Okay girl, I got some real talk for you today.
But first I’m going to tell you a story about a nineteen year girl riddled with insecurities. And in case you wondering, yes, that girl was me.
Hello, Insecurity
I remember being nineteen and staring at the mirror, resenting the reflection in front of me. I pinched my flab and prodded at my cellulite. Oh and acne? Don’t get me started.
– All of my best friends wore a size 2 with flawless skin and I was a size 12.
– My best friends had men begging for their attention while I sat twiddling my thumbs waiting for someone to notice me.
– They forgot to eat on the regular while I buried my emotions in food—on the surface eating incredibly healthy meals, but bingeing when no one was watching.
While I recognized that I had some unique and interesting talents, my gifts paled in comparison to their strengths.
Addicted to a Losing Game
The Comparison Game exhausted and overwhelmed me, but I was addicted and obsessed.
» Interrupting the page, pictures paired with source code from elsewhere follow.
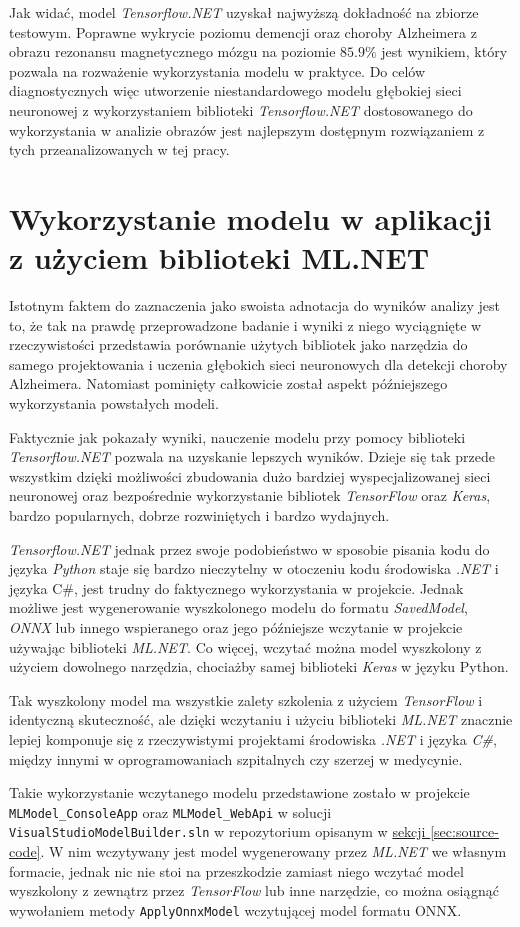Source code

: Jak widać, model \emph{Tensorflow.NET} uzyskał najwyższą dokładność na zbiorze testowym.
Poprawne wykrycie poziomu demencji oraz choroby Alzheimera z obrazu rezonansu magnetycznego mózgu na poziomie $85.9\%$ jest wynikiem, który pozwala na rozważenie wykorzystania modelu w praktyce.
Do celów diagnostycznych więc utworzenie niestandardowego modelu głębokiej sieci neuronowej z wykorzystaniem biblioteki \emph{Tensorflow.NET} dostosowanego do wykorzystania w analizie obrazów jest najlepszym dostępnym rozwiązaniem z tych przeanalizowanych w tej pracy.

\section{Wykorzystanie modelu w aplikacji z użyciem biblioteki ML.NET}

Istotnym faktem do zaznaczenia jako swoista adnotacja do wyników analizy jest to, że tak na prawdę przeprowadzone badanie i wyniki z niego wyciągnięte w rzeczywistości przedstawia porównanie użytych bibliotek jako narzędzia do samego projektowania i uczenia głębokich sieci neuronowych dla detekcji choroby Alzheimera.
Natomiast pominięty całkowicie został aspekt późniejszego wykorzystania powstałych modeli.

Faktycznie jak pokazały wyniki, nauczenie modelu przy pomocy biblioteki \emph{Tensorflow.NET} pozwala na uzyskanie lepszych wyników.
Dzieje się tak przede wszystkim dzięki możliwości zbudowania dużo bardziej wyspecjalizowanej sieci neuronowej oraz bezpośrednie wykorzystanie bibliotek \emph{TensorFlow} oraz \emph{Keras}, bardzo popularnych, dobrze rozwiniętych i bardzo wydajnych.

\emph{Tensorflow.NET} jednak przez swoje podobieństwo w sposobie pisania kodu do języka \emph{Python} staje się bardzo nieczytelny w otoczeniu kodu środowiska \emph{.NET} i języka C\#, jest trudny do faktycznego wykorzystania w projekcie.
Jednak możliwe jest wygenerowanie wyszkolonego modelu do formatu \emph{SavedModel}, \emph{ONNX} lub innego wspieranego oraz jego późniejsze wczytanie w projekcie używając biblioteki \emph{ML.NET}.
Co więcej, wczytać można model wyszkolony z użyciem dowolnego narzędzia, chociażby samej biblioteki \emph{Keras} w języku Python.

Tak wyszkolony model ma wszystkie zalety szkolenia z użyciem \emph{TensorFlow} i identyczną skuteczność, ale dzięki wczytaniu i użyciu biblioteki \emph{ML.NET} znacznie lepiej komponuje się z rzeczywistymi projektami środowiska \emph{.NET} i języka \emph{C\#}, między innymi w oprogramowaniach szpitalnych czy szerzej w medycynie.

Takie wykorzystanie wczytanego modelu przedstawione zostało w projekcie \lstinline{MLModel_ConsoleApp} oraz \lstinline{MLModel_WebApi} w solucji \lstinline{VisualStudioModelBuilder.sln} w repozytorium opisanym w \hyperref[sec:source-code]{sekcji \ref*{sec:source-code}}.
W nim wczytywany jest model wygenerowany przez \emph{ML.NET} we własnym formacie, jednak nic nie stoi na przeszkodzie zamiast niego wczytać model wyszkolony z zewnątrz przez \emph{TensorFlow} lub inne narzędzie, co można osiągnąć wywołaniem metody \lstinline{ApplyOnnxModel} wczytującej model formatu ONNX.
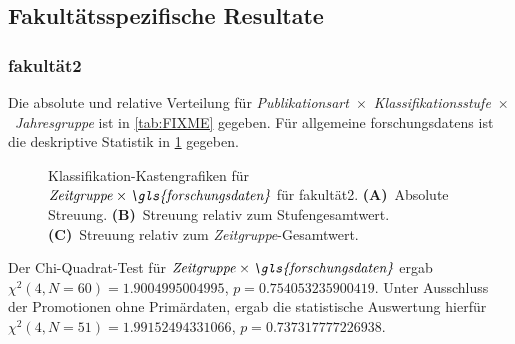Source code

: \subsection{Fakultätsspezifische Resultate}\label{sec:luh-repo-results-specific}
\subsubsection{\gls{fakultät2}}
Die absolute und relative Verteilung für {\textit{Publikationsart}}~$\times$~{\textit{Klassifikationsstufe}}~$\times$~\textit{Jahresgruppe} ist in \cref{tab:FIXME} gegeben.
Für allgemeine \glspl{forschungsdaten} ist die deskriptive Statistik in \cref{fig:faculty_a_sampled_evaluated_adjusted_factors-only_Zeitgruppe_x_FD_absolute_boxplot} gegeben.
\begin{figure}[!htbp]
    \centering%
    \resizebox{.33\textwidth}{!}{}%
    \resizebox{.33\textwidth}{!}{}%
    \resizebox{.33\textwidth}{!}{}%
    \caption{Klassifikation-Kastengrafiken für $\text{\textit{Zeitgruppe}}\times\text{\textit{\gls{forschungsdaten}}}$ für \gls{fakultät2}. \textbf{(A)}~Absolute Streuung. \textbf{(B)}~Streuung relativ zum Stufengesamtwert. \textbf{(C)}~Streuung relativ zum \textit{Zeitgruppe}-Gesamtwert.}
    \label{fig:faculty_a_sampled_evaluated_adjusted_factors-only_Zeitgruppe_x_FD_absolute_boxplot}
\end{figure}
Der Chi-Quadrat-Test für $\text{\textit{Zeitgruppe}}\times\text{\textit{\gls{forschungsdaten}}}$ ergab $\chi^2 (\num{4}, N = \num{60}) = \num[round-mode=places,round-precision=3]{1.9004995004995}$, $p = \num[round-mode=places,round-precision=3]{0.754053235900419}$.
Unter Ausschluss der Promotionen ohne Primärdaten, ergab die statistische Auswertung hierfür $\chi^2 (\num{4}, N = \num{51}) = \num[round-mode=places,round-precision=3]{1.99152494331066}$, $p = \num[round-mode=places,round-precision=3]{0.737317777226938}$.

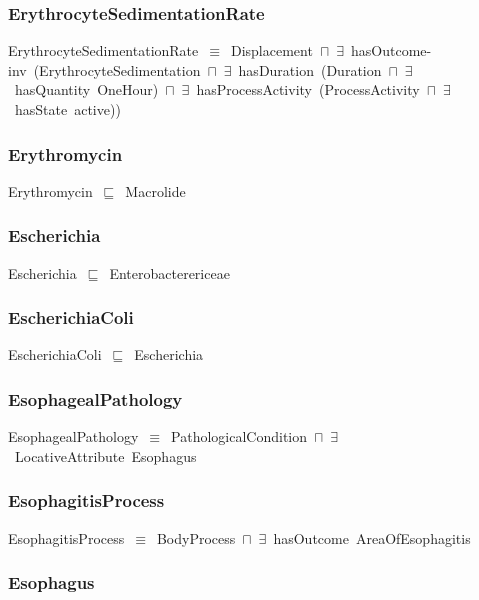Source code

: \documentclass{article}
\begin{document}
\subsubsection*{ErythrocyteSedimentationRate}

ErythrocyteSedimentationRate~\ensuremath{\equiv}~Displacement~\ensuremath{\sqcap}~\ensuremath{\exists}~hasOutcome-inv~(ErythrocyteSedimentation~\ensuremath{\sqcap}~\ensuremath{\exists}~hasDuration~(Duration~\ensuremath{\sqcap}~\ensuremath{\exists}~hasQuantity~OneHour)~\ensuremath{\sqcap}~\ensuremath{\exists}~hasProcessActivity~(ProcessActivity~\ensuremath{\sqcap}~\ensuremath{\exists}~hasState~active))

\subsubsection*{Erythromycin}

Erythromycin~\ensuremath{\sqsubseteq}~Macrolide~

\subsubsection*{Escherichia}

Escherichia~\ensuremath{\sqsubseteq}~Enterobacterericeae~

\subsubsection*{EscherichiaColi}

EscherichiaColi~\ensuremath{\sqsubseteq}~Escherichia~

\subsubsection*{EsophagealPathology}

EsophagealPathology~\ensuremath{\equiv}~PathologicalCondition~\ensuremath{\sqcap}~\ensuremath{\exists}~LocativeAttribute~Esophagus

\subsubsection*{EsophagitisProcess}

EsophagitisProcess~\ensuremath{\equiv}~BodyProcess~\ensuremath{\sqcap}~\ensuremath{\exists}~hasOutcome~AreaOfEsophagitis

\subsubsection*{Esophagus}
\end{document}
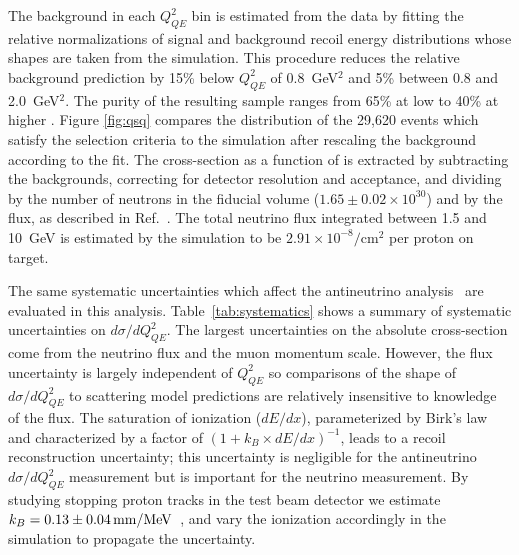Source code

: The background in each $Q^2_{QE}$ bin is estimated from the data by fitting the relative normalizations of signal and background recoil energy distributions whose shapes are taken from the simulation.   This procedure reduces the relative background prediction by 15\% below $Q^2_{QE}$ of 0.8~GeV$^2$ and 5\% between 0.8 and 2.0~GeV$^2$.  The purity of the resulting sample 
ranges from 65\% at low \Qsqqe to 40\% at higher \Qsqqe.
Figure \ref{fig:qsq} compares the \Qsqqe distribution 
of the 29,620 events which satisfy the selection criteria to 
the simulation after rescaling the background according to the fit.
The cross-section as a function of \Qsqqe is extracted by subtracting the backgrounds, correcting for detector resolution and acceptance, and dividing by the number of neutrons in the fiducial volume ($1.65 \pm 0.02 \times 10^{30}$) and by the flux, as described in Ref.~\cite{nubarprl}.  The total neutrino 
flux integrated between 1.5 and 10~GeV is estimated by the simulation to be 
$2.91\times 10^{-8}/$cm$^2$ per proton on target.

The same systematic uncertainties which affect the antineutrino
analysis~\cite{nubarprl} are evaluated in this analysis.  
Table~\ref{tab:systematics} shows a summary of
systematic uncertainties on $d\sigma/dQ^2_{QE}$. 
The largest uncertainties on the absolute cross-section 
come from the neutrino flux and the muon momentum scale.  
However, the flux uncertainty is largely independent of $Q^2_{QE}$ so comparisons of the shape of $d\sigma/dQ^2_{QE}$  to scattering model predictions are relatively insensitive to knowledge of the flux. 
The saturation of ionization ($dE/dx$), parameterized by Birk's law and characterized by a factor of $(1 + k_B\times dE/dx)^{-1}$, leads to a recoil reconstruction uncertainty; this uncertainty is negligible for the antineutrino $d\sigma/dQ^2_{QE}$ measurement but is important for the neutrino measurement.
By studying stopping proton tracks in the \minerva test beam detector
we estimate $k_B=\unit[0.13\pm0.04]{mm/MeV}$~\cite{minerva_nim}, and vary
the ionization accordingly in the simulation to propagate the uncertainty.



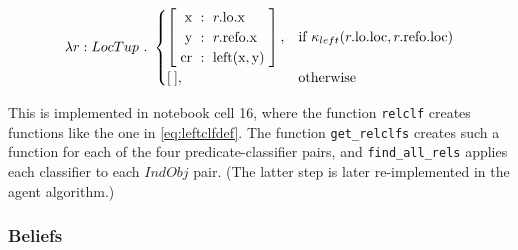 \begin{equation}\label{eq:leftclfdef}
\lambda r : LocTup \ .\ 
\begin{cases}
\rec{
    \text{x} &:& r.\text{lo}.\text{x} \\
    \text{y} &:& r.\text{refo}.\text{x} \\
    \text{cr} &:& \text{left}(\text{x}, \text{y}) \\
},
& \text{if } \kappa_{left}(r.\text{lo}.\text{loc}, r.\text{refo}.\text{loc}) \\
[\:], & \text{otherwise}
\end{cases}
\end{equation}

This is implemented in notebook cell 16, where the function \texttt{relclf} creates functions like the one in \autoref{eq:leftclfdef}.
The function \texttt{get\_relclfs} creates such a function for each of the four predicate-classifier pairs, and \texttt{find\_all\_rels} applies each classifier to each $IndObj$ pair.
(The latter step is later re-implemented in the agent algorithm.)

\subsubsection{Beliefs}

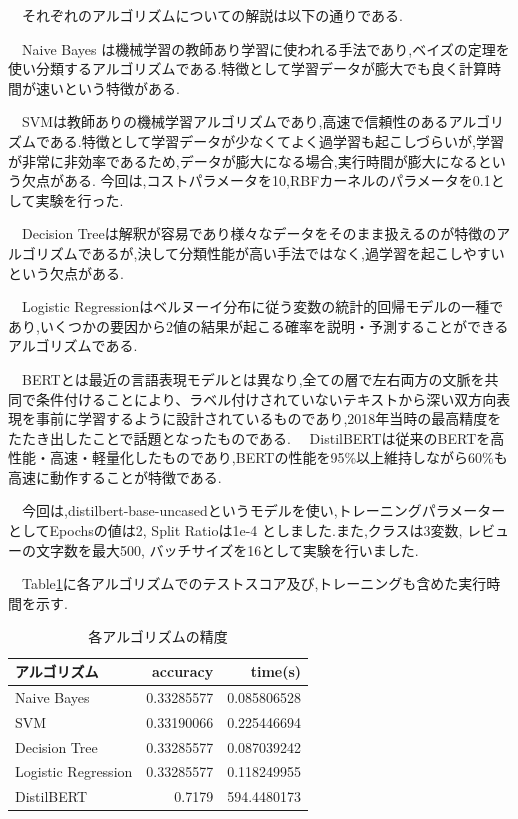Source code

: \documentclass[twocolumn,dvipdfmx]{article}
\begin{document}
　それぞれのアルゴリズムについての解説は以下の通りである.
 
　Naive Bayes は機械学習の教師あり学習に使われる手法であり,ベイズの定理を使い分類するアルゴリズムである.特徴として学習データが膨大でも良く計算時間が速いという特徴がある.\cite{Naivebayse}

　SVMは教師ありの機械学習アルゴリズムであり,高速で信頼性のあるアルゴリズムである.特徴として学習データが少なくてよく過学習も起こしづらいが,学習が非常に非効率であるため,データが膨大になる場合,実行時間が膨大になるという欠点がある.\cite{SVM}
 今回は,コストパラメータを10,RBFカーネルのパラメータを0.1として実験を行った.

　Decision Treeは解釈が容易であり様々なデータをそのまま扱えるのが特徴のアルゴリズムであるが,決して分類性能が高い手法ではなく,過学習を起こしやすいという欠点がある.\cite{Decision Tree}
 
　Logistic Regressionはベルヌーイ分布に従う変数の統計的回帰モデルの一種であり,いくつかの要因から2値の結果が起こる確率を説明・予測することができるアルゴリズムである.
\cite{Logistic Regression}

　BERTとは最近の言語表現モデルとは異なり,全ての層で左右両方の文脈を共同で条件付けることにより、ラベル付けされていないテキストから深い双方向表現を事前に学習するように設計されているものであり,2018年当時の最高精度をたたき出したことで話題となったものである.\cite{BERT}
　DistilBERTは従来のBERTを高性能・高速・軽量化したものであり,BERTの性能を95\%以上維持しながら60\%も高速に動作することが特徴である.\cite{DistilBERT}
 
　今回は,distilbert-base-uncasedというモデルを使い,トレーニングパラメーターとしてEpochsの値は2, Split Ratioは1e-4 としました.また,クラスは3変数, レビューの文字数を最大500, バッチサイズを16として実験を行いました.
 
 
　Table\ref{seido}に各アルゴリズムでのテストスコア及び,トレーニングも含めた実行時間を示す.


\begin{table}[htbp] \centering
  \caption{各アルゴリズムの精度}
  \label{seido}
\begin{tabular}{lrr} \hline
   アルゴリズム & accuracy &  time(s) \\ \hline
   Naive Bayes &  0.33285577 & 0.085806528\\
   SVM & 0.33190066 & 0.225446694\\
   Decision Tree & 0.33285577 & 0.087039242\\
   Logistic Regression & 0.33285577 & 0.118249955\\ 
   DistilBERT & 0.7179 & 594.4480173 \\ \hline
\end{tabular}
\end{table}
\end{document}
I remember a mentor saying to me at a moment of crushing insecurity, “When you play the Comparison Game, you always lose.”
I recognized to some extent what she was saying. I was, afterall, always losing (can’t you see that literally everyone is better than me?!). But the deeper meaning behind her words didn’t hit me until later: the very act of comparing yourself to someone else is a losing mentality. Whether you “win” or “lose,” you’ve lost simply by playing.
Cause hello?! This is your life and you’re wasting your precious time simply by playing a toxic game.
Comparison kills creativity, steals joy, and ruins friendships. When someone else’s succes equals my failure, I won’t be safe with anyone because I’m competing with everyone. Even my closest friends didn’t feel safe to me. As much as I loved them, I felt unworthy or or “less than” around them; it was all I could do not to resent them for their greatness.
Comparison: The Relationship Saboteur
I hyper-focused on their weaknesses to make myself feel better about my own. As long as I felt like I was “winning” in something, I could maintain my friendships with them. But the moment someone came along who challenged and had qualities I admired, I sabatoged any chance of relationship with them because of my own insecurities.
I made up stories about how they were arrogant or inauthentic or too busy for me or whatever excuse I could come up with to keep them at arm’s length. Their successes challenged my own insecurities and I didn’t want anyone holding a magnifying glass to my flaws. Even if the magnifying glass existed entirely in my mind and the only person looking through it was me.
I rejected people before they could reject me.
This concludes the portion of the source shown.